DATA RECORDS:
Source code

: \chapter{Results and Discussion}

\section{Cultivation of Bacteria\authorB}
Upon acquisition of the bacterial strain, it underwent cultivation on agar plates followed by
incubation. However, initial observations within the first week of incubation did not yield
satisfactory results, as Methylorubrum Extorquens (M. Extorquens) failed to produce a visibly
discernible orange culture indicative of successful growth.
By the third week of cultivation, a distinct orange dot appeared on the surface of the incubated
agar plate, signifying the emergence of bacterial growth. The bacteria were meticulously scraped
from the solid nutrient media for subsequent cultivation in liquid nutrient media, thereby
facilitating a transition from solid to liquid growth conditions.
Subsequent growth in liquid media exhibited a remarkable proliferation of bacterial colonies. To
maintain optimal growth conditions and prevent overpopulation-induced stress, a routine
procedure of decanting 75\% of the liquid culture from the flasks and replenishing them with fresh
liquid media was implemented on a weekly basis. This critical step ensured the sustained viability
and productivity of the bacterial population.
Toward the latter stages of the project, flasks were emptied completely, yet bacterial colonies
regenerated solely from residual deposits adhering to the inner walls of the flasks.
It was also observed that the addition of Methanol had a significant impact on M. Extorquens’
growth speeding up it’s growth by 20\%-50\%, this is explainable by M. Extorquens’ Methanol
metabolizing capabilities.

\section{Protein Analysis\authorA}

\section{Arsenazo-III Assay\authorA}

ABOUT THIS TASK:
Could you copy every line in the records that holds "were"?

WRITTEN ANSWER:
agar plate, signifying the emergence of bacterial growth. The bacteria were meticulously scraped
Toward the latter stages of the project, flasks were emptied completely, yet bacterial colonies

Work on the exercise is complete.